The county lost £1.8 million extra in the formula spending share because of the Government's delay in implementing population data changes following the 2001 census. Herefordshire council has clearly been heavily disadvantaged by the Government's funding. The formula spending share does not come close to adequately reflecting the cost of delivering the increasing demands and financial burdens placed on local authorities by the Government, such as recycling targets, the transfer of licensing responsibility, library standards, benefit regulations and national care home standards, to name but a few.

I think that my hon. Friend the Member for Macclesfield (Sir Nicholas Winterton) mentioned the implementation of electronic government as well.

The Government's own changes to local authority finance last year meant that the council had to increase council tax by 17.5 per cent. to achieve the FSS level of funding—an increase in the burden on the council tax payer from 32 per cent. to 37 per cent. of total expenditure. However, the council has not compensated for Government underfunding by levying much higher levels of council tax. At £959.53, its band D council tax is below the national average for unitary councils. Despite the disadvantages that this Government have imposed on Herefordshire, the council is committed to reducing the levels of council tax over future years, but demands from this Government, who do not care about the constant increases for the individual council tax payer, make that commitment extremely difficult to fulfil.
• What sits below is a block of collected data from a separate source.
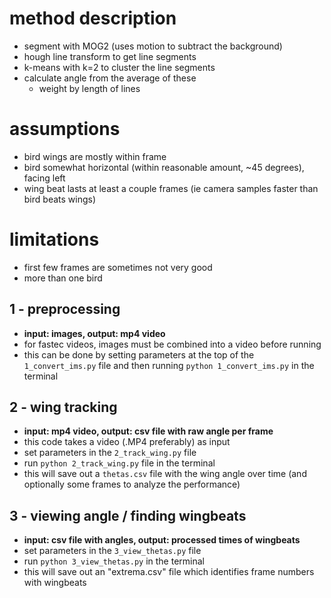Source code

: # method description
- segment with MOG2 (uses motion to subtract the background)
- hough line transform to get line segments
- k-means with k=2 to cluster the line segments
- calculate angle from the average of these
    - weight by length of lines

# assumptions
- bird wings are mostly within frame
- bird somewhat horizontal (within reasonable amount, ~45 degrees), facing left
- wing beat lasts at least a couple frames (ie camera samples faster than bird beats wings)

# limitations
- first few frames are sometimes not very good
- more than one bird

## 1 - preprocessing
- **input: images, output: mp4 video**
- for fastec videos, images must be combined into a video before running
- this can be done by setting parameters at the top of the `1_convert_ims.py` file and then running `python 1_convert_ims.py` in the terminal 

## 2 - wing tracking
- **input: mp4 video, output: csv file with raw angle per frame**
- this code takes a video (.MP4 preferably) as input
- set parameters in the `2_track_wing.py` file
- run `python 2_track_wing.py` file in the terminal
- this will save out a `thetas.csv` file with the wing angle over time (and optionally some frames to analyze the performance)


## 3 - viewing angle / finding wingbeats
- **input: csv file with angles, output: processed times of wingbeats**
 - set parameters in the `3_view_thetas.py` file
 - run `python 3_view_thetas.py` in the terminal
 - this will save out an "extrema.csv" file which identifies frame numbers with wingbeats

 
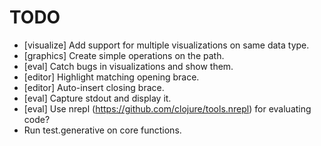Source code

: TODO
====
- [visualize] Add support for multiple visualizations on same data type.
- [graphics] Create simple operations on the path.
- [eval] Catch bugs in visualizations and show them.
- [editor] Highlight matching opening brace.
- [editor] Auto-insert closing brace.
- [eval] Capture stdout and display it.
- [eval] Use nrepl (https://github.com/clojure/tools.nrepl) for evaluating code?
- Run test.generative on core functions.
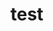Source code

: <!--
 * @Descripttion: 
 * @version: 
 * @Author: shenjia
 * @Date: 2021-06-18 14:32:07
 * @LastEditors: shenjia
 * @LastEditTime: 2021-06-18 15:27:21
-->
# test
The council cannot be seen as a profligate authority. The Audit Commission's judgment gave the council the maximum overall score for the use of resources, and its pattern of spend has not moved significantly by comparison with those of other authorities since it was established in 1998. According to the comprehensive performance assessment, the authority is a good authority in terms both of corporate assessment and its service assessment. [Interruption.] Does the Minister wish to intervene? Apparently not.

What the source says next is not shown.